=== Exercise input ===

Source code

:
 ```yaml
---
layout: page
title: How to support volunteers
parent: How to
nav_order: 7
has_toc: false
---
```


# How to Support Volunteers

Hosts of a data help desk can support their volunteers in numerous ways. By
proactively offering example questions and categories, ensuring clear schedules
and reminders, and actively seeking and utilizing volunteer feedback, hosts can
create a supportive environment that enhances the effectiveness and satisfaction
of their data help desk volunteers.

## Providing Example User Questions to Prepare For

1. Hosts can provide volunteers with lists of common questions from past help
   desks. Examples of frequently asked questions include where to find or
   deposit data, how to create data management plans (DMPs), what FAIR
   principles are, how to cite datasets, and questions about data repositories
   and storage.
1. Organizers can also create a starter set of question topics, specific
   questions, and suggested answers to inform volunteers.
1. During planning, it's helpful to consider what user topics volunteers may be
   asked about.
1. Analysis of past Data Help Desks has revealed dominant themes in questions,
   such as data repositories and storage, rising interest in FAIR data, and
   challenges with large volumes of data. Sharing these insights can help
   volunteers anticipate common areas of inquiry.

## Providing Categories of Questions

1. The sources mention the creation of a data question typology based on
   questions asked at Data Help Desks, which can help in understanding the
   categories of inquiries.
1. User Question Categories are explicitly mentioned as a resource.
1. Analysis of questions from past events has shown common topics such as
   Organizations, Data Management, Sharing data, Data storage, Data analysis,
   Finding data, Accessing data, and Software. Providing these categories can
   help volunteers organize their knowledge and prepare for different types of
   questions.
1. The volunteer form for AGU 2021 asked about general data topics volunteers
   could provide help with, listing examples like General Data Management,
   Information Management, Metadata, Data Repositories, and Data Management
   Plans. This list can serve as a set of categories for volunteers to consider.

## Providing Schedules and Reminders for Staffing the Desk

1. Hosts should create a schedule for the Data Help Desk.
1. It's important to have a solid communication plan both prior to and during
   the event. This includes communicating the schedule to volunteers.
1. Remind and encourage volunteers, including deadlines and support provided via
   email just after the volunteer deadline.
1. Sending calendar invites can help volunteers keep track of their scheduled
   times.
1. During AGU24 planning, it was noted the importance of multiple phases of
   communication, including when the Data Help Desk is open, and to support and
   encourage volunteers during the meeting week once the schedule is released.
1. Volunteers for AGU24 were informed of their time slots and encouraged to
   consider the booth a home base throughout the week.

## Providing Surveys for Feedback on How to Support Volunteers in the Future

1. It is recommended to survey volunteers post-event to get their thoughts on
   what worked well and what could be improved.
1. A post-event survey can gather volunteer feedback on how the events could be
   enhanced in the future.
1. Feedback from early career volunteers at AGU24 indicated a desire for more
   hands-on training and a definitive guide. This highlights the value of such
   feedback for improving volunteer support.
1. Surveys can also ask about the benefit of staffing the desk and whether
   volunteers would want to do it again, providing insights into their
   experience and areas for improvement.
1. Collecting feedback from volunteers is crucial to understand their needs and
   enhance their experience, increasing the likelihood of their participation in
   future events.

=== Task requirements ===
Extract from the records above the lines from the one containing "1. Organizers can" to the one containing "consider the booth", both lines included, exactly as they appear and with nothing else.

=== Exercise solution ===
1. Organizers can also create a starter set of question topics, specific
   questions, and suggested answers to inform volunteers.
1. During planning, it's helpful to consider what user topics volunteers may be
   asked about.
1. Analysis of past Data Help Desks has revealed dominant themes in questions,
   such as data repositories and storage, rising interest in FAIR data, and
   challenges with large volumes of data. Sharing these insights can help
   volunteers anticipate common areas of inquiry.

## Providing Categories of Questions

1. The sources mention the creation of a data question typology based on
   questions asked at Data Help Desks, which can help in understanding the
   categories of inquiries.
1. User Question Categories are explicitly mentioned as a resource.
1. Analysis of questions from past events has shown common topics such as
   Organizations, Data Management, Sharing data, Data storage, Data analysis,
   Finding data, Accessing data, and Software. Providing these categories can
   help volunteers organize their knowledge and prepare for different types of
   questions.
1. The volunteer form for AGU 2021 asked about general data topics volunteers
   could provide help with, listing examples like General Data Management,
   Information Management, Metadata, Data Repositories, and Data Management
   Plans. This list can serve as a set of categories for volunteers to consider.

## Providing Schedules and Reminders for Staffing the Desk

1. Hosts should create a schedule for the Data Help Desk.
1. It's important to have a solid communication plan both prior to and during
   the event. This includes communicating the schedule to volunteers.
1. Remind and encourage volunteers, including deadlines and support provided via
   email just after the volunteer deadline.
1. Sending calendar invites can help volunteers keep track of their scheduled
   times.
1. During AGU24 planning, it was noted the importance of multiple phases of
   communication, including when the Data Help Desk is open, and to support and
   encourage volunteers during the meeting week once the schedule is released.
1. Volunteers for AGU24 were informed of their time slots and encouraged to
   consider the booth a home base throughout the week.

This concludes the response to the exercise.